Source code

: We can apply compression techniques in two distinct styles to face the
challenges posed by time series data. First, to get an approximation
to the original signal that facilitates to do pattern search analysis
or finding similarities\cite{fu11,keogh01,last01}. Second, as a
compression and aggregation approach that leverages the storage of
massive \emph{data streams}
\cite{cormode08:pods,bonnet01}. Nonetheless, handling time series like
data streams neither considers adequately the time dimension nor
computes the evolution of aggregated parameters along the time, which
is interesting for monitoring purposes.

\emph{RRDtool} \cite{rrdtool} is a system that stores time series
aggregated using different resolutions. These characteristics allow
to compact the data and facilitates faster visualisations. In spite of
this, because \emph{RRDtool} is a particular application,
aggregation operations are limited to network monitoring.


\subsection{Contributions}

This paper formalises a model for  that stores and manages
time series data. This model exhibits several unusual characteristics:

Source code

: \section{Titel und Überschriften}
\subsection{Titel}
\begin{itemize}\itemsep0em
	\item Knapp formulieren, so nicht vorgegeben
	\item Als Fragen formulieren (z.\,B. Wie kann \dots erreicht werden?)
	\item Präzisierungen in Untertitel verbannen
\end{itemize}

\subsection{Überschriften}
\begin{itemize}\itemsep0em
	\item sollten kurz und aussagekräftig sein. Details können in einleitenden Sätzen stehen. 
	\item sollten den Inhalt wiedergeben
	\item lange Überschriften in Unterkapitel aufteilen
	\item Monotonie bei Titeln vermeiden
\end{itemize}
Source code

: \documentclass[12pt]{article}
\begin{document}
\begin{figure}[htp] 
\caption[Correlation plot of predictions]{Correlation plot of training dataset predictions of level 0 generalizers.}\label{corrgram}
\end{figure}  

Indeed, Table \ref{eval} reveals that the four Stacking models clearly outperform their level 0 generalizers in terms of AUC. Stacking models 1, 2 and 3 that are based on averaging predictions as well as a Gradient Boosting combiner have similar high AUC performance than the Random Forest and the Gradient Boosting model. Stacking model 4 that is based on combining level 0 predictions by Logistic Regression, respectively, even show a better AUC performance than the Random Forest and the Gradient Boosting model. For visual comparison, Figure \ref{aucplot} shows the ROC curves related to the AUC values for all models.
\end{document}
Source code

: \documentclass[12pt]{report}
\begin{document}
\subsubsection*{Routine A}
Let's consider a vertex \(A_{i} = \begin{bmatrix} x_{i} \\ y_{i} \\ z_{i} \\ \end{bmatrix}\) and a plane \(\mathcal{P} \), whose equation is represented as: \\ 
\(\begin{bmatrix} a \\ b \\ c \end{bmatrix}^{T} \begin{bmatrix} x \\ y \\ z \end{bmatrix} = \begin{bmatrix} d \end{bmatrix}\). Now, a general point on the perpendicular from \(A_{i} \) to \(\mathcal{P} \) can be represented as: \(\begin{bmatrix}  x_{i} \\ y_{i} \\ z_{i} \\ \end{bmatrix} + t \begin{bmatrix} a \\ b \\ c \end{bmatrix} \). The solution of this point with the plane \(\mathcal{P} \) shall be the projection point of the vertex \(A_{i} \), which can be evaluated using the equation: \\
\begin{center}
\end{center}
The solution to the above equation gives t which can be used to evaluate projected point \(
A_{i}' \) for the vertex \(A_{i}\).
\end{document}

※

- Your goal: What you write must match the material above exactly and in full.

- Answer for the task:
Source code

: We can apply compression techniques in two distinct styles to face the
challenges posed by time series data. First, to get an approximation
to the original signal that facilitates to do pattern search analysis
or finding similarities\cite{fu11,keogh01,last01}. Second, as a
compression and aggregation approach that leverages the storage of
massive \emph{data streams}
\cite{cormode08:pods,bonnet01}. Nonetheless, handling time series like
data streams neither considers adequately the time dimension nor
computes the evolution of aggregated parameters along the time, which
is interesting for monitoring purposes.

\emph{RRDtool} \cite{rrdtool} is a system that stores time series
aggregated using different resolutions. These characteristics allow
to compact the data and facilitates faster visualisations. In spite of
this, because \emph{RRDtool} is a particular application,
aggregation operations are limited to network monitoring.


\subsection{Contributions}

This paper formalises a model for  that stores and manages
time series data. This model exhibits several unusual characteristics:

Source code

: \section{Titel und Überschriften}
\subsection{Titel}
\begin{itemize}\itemsep0em
	\item Knapp formulieren, so nicht vorgegeben
	\item Als Fragen formulieren (z.\,B. Wie kann \dots erreicht werden?)
	\item Präzisierungen in Untertitel verbannen
\end{itemize}

\subsection{Überschriften}
\begin{itemize}\itemsep0em
	\item sollten kurz und aussagekräftig sein. Details können in einleitenden Sätzen stehen. 
	\item sollten den Inhalt wiedergeben
	\item lange Überschriften in Unterkapitel aufteilen
	\item Monotonie bei Titeln vermeiden
\end{itemize}
Source code

: \documentclass[12pt]{article}
\begin{document}
\begin{figure}[htp] 
\caption[Correlation plot of predictions]{Correlation plot of training dataset predictions of level 0 generalizers.}\label{corrgram}
\end{figure}  

Indeed, Table \ref{eval} reveals that the four Stacking models clearly outperform their level 0 generalizers in terms of AUC. Stacking models 1, 2 and 3 that are based on averaging predictions as well as a Gradient Boosting combiner have similar high AUC performance than the Random Forest and the Gradient Boosting model. Stacking model 4 that is based on combining level 0 predictions by Logistic Regression, respectively, even show a better AUC performance than the Random Forest and the Gradient Boosting model. For visual comparison, Figure \ref{aucplot} shows the ROC curves related to the AUC values for all models.
\end{document}
Source code

: \documentclass[12pt]{report}
\begin{document}
\subsubsection*{Routine A}
Let's consider a vertex \(A_{i} = \begin{bmatrix} x_{i} \\ y_{i} \\ z_{i} \\ \end{bmatrix}\) and a plane \(\mathcal{P} \), whose equation is represented as: \\ 
\(\begin{bmatrix} a \\ b \\ c \end{bmatrix}^{T} \begin{bmatrix} x \\ y \\ z \end{bmatrix} = \begin{bmatrix} d \end{bmatrix}\). Now, a general point on the perpendicular from \(A_{i} \) to \(\mathcal{P} \) can be represented as: \(\begin{bmatrix}  x_{i} \\ y_{i} \\ z_{i} \\ \end{bmatrix} + t \begin{bmatrix} a \\ b \\ c \end{bmatrix} \). The solution of this point with the plane \(\mathcal{P} \) shall be the projection point of the vertex \(A_{i} \), which can be evaluated using the equation: \\
\begin{center}
\end{center}
The solution to the above equation gives t which can be used to evaluate projected point \(
A_{i}' \) for the vertex \(A_{i}\).
\end{document}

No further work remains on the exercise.